» **ACTIVITY**: Set down exactly the lines below between the line holding "Step 1: Install" and the line holding "You're done! Head", inclusive; no other line belongs in the answer.

» **AVAILABLE DATA**:

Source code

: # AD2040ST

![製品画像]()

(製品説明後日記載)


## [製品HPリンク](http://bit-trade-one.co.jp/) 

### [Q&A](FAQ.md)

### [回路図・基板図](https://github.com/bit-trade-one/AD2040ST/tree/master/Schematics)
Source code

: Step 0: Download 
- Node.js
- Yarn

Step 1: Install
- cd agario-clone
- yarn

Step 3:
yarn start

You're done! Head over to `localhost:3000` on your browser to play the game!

==

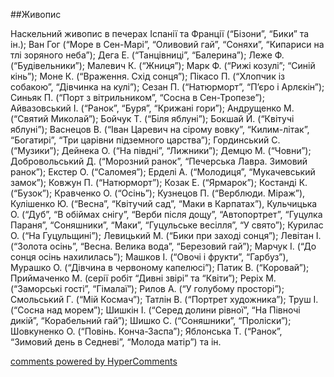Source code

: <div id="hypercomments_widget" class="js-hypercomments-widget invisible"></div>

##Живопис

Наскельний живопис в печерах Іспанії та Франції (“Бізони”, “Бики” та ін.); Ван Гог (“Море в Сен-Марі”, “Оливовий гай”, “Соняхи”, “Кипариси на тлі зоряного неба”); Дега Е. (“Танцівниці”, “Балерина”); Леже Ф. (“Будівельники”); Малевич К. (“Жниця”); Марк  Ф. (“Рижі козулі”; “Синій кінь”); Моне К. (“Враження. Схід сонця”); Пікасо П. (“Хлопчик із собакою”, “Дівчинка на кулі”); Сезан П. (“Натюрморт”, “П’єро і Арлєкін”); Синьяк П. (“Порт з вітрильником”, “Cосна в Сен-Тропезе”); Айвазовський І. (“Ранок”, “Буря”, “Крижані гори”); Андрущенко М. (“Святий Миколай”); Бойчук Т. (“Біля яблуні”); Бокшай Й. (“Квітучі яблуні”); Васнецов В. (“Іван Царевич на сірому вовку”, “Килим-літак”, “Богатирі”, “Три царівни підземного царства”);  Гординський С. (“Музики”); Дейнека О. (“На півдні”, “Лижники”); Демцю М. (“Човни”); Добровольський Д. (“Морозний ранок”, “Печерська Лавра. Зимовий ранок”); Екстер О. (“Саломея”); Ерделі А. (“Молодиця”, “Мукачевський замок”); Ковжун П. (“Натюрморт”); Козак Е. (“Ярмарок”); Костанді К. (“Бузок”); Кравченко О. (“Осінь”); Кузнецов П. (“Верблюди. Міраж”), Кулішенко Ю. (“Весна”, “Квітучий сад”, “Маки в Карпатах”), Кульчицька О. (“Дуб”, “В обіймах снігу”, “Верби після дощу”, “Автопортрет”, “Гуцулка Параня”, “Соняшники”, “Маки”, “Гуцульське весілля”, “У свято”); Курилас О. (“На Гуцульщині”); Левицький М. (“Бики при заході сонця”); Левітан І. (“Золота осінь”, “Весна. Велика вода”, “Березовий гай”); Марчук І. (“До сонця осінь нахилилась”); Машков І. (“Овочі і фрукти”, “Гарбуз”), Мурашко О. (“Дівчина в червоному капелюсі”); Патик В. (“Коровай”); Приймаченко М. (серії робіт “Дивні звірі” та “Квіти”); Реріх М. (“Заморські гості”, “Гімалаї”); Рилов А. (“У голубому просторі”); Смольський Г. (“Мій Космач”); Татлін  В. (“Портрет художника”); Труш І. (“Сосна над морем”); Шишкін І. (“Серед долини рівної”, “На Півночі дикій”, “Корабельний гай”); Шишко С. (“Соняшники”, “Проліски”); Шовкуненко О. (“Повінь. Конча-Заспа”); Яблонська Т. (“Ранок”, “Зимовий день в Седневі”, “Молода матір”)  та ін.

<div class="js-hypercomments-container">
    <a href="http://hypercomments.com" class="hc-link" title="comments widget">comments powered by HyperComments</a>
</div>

» **TASK OUTPUT**:
Step 1: Install
- cd agario-clone
- yarn

Step 3:
yarn start

You're done! Head over to `localhost:3000` on your browser to play the game!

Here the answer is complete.